**Instructions to follow:** Drop every picture. Then return, exactly, the lines from the beginning of the listing below through the one containing "asynchronous thread which, in".

**Source material:**
___

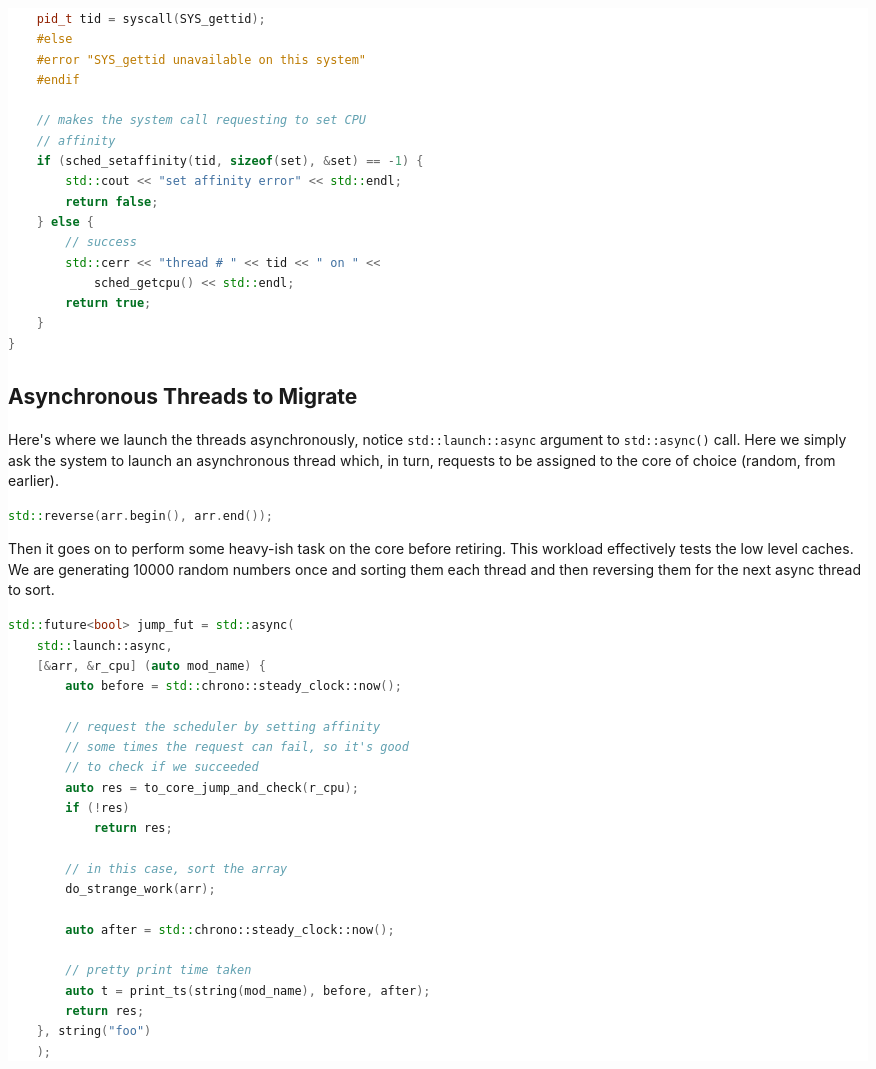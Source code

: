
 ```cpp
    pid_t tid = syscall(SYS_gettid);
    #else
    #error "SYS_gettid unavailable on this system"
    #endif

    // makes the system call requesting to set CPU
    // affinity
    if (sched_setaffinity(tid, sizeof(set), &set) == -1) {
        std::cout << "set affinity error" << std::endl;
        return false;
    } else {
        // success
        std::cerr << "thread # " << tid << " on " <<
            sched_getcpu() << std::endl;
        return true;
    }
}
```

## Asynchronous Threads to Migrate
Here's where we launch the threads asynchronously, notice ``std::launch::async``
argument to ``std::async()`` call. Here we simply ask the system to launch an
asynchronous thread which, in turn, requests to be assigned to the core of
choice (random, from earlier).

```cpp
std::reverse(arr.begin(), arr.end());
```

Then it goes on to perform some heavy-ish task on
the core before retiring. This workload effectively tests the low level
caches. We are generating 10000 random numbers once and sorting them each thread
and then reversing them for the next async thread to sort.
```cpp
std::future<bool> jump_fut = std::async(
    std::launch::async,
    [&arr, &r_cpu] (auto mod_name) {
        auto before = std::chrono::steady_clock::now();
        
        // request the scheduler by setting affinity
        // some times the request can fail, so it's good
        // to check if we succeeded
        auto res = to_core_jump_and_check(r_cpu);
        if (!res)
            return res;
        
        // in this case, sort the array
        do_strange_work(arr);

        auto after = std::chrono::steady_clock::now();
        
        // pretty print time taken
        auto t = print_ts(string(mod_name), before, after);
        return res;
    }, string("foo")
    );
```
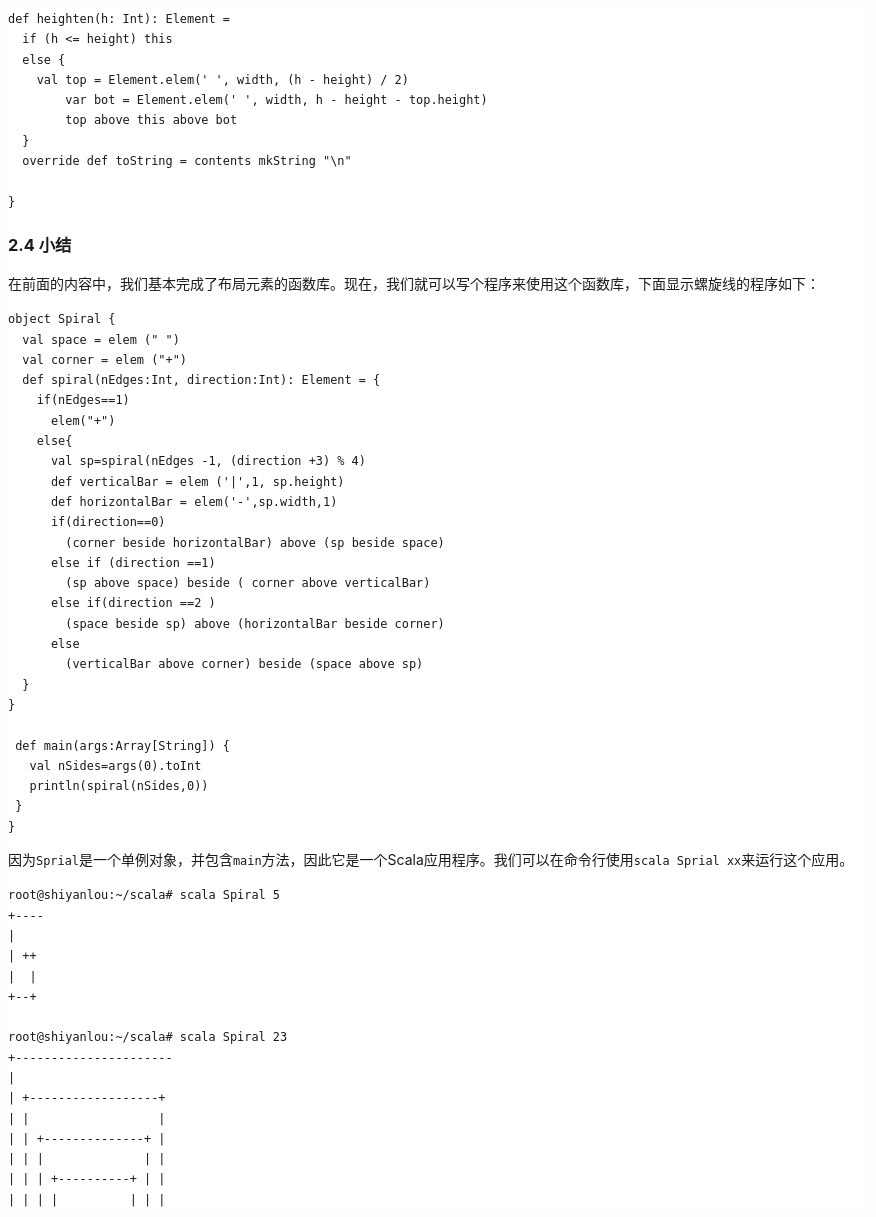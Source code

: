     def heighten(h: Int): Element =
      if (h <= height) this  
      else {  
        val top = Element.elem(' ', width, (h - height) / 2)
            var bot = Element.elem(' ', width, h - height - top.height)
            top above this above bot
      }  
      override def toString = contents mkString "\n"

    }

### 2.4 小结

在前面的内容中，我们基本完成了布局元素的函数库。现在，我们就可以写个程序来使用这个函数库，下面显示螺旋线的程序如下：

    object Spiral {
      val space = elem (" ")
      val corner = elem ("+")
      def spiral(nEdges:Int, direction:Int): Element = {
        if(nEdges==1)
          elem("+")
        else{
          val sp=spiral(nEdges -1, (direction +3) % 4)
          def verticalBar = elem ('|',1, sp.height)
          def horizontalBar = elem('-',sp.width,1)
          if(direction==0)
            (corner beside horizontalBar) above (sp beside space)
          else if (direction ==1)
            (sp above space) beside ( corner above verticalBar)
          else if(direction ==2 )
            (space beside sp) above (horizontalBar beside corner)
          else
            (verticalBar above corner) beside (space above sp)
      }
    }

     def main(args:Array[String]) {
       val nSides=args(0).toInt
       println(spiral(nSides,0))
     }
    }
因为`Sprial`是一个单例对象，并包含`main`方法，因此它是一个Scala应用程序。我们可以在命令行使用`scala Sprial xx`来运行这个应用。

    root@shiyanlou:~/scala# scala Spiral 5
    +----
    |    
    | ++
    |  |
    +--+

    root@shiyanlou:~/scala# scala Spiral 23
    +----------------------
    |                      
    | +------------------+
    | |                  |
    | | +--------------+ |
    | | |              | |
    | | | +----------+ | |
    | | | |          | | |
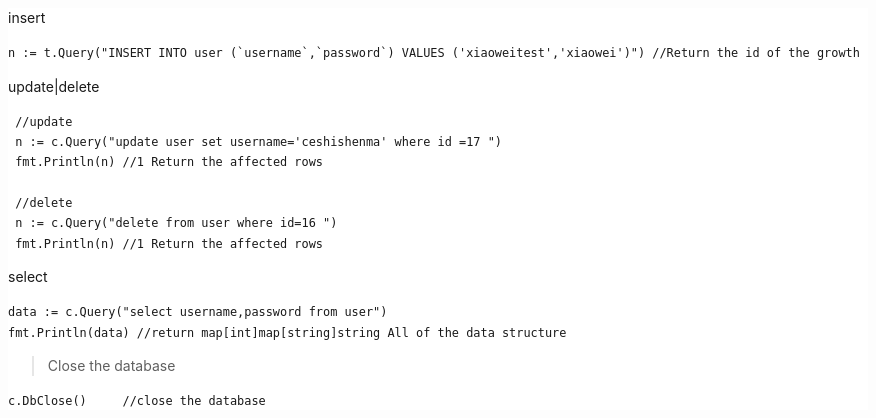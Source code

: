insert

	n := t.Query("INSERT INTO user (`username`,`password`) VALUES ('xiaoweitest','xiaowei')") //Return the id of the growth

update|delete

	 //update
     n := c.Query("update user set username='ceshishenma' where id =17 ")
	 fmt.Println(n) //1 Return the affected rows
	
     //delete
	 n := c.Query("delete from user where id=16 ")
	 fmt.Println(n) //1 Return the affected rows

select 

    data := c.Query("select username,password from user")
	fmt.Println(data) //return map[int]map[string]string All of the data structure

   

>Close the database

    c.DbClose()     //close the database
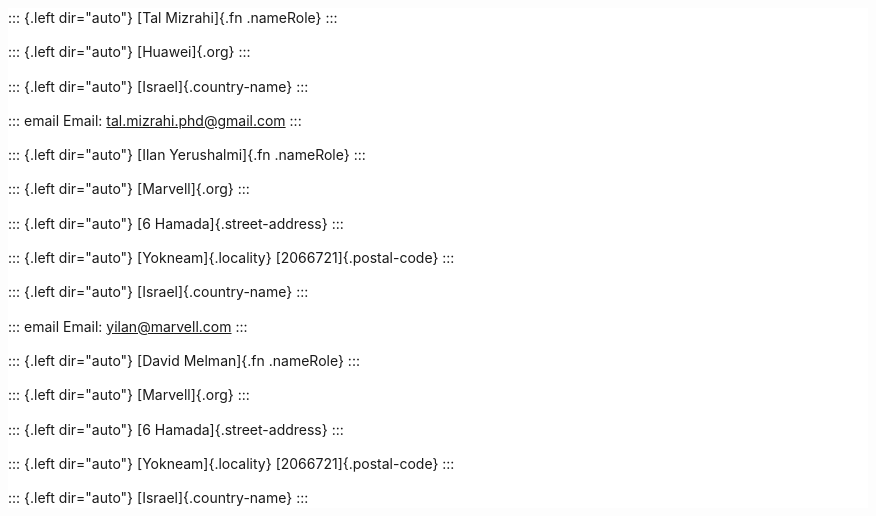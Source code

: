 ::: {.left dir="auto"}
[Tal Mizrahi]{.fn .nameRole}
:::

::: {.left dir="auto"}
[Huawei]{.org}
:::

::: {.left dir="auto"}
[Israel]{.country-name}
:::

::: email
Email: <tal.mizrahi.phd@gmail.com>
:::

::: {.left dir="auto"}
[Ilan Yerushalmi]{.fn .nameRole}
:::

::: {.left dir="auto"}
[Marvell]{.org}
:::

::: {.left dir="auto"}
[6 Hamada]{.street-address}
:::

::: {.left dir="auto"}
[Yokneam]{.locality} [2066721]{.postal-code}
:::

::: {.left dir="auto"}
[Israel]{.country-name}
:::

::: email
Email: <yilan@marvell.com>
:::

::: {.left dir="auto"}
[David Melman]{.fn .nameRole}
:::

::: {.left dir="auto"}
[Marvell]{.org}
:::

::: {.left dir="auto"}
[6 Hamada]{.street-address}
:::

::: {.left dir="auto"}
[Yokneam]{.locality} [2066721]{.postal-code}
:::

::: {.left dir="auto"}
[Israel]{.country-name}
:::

___

**Exercise output:**
Source code

:
 ```cpp
    pid_t tid = syscall(SYS_gettid);
    #else
    #error "SYS_gettid unavailable on this system"
    #endif

    // makes the system call requesting to set CPU
    // affinity
    if (sched_setaffinity(tid, sizeof(set), &set) == -1) {
        std::cout << "set affinity error" << std::endl;
        return false;
    } else {
        // success
        std::cerr << "thread # " << tid << " on " <<
            sched_getcpu() << std::endl;
        return true;
    }
}
```

## Asynchronous Threads to Migrate
Here's where we launch the threads asynchronously, notice ``std::launch::async``
argument to ``std::async()`` call. Here we simply ask the system to launch an
asynchronous thread which, in turn, requests to be assigned to the core of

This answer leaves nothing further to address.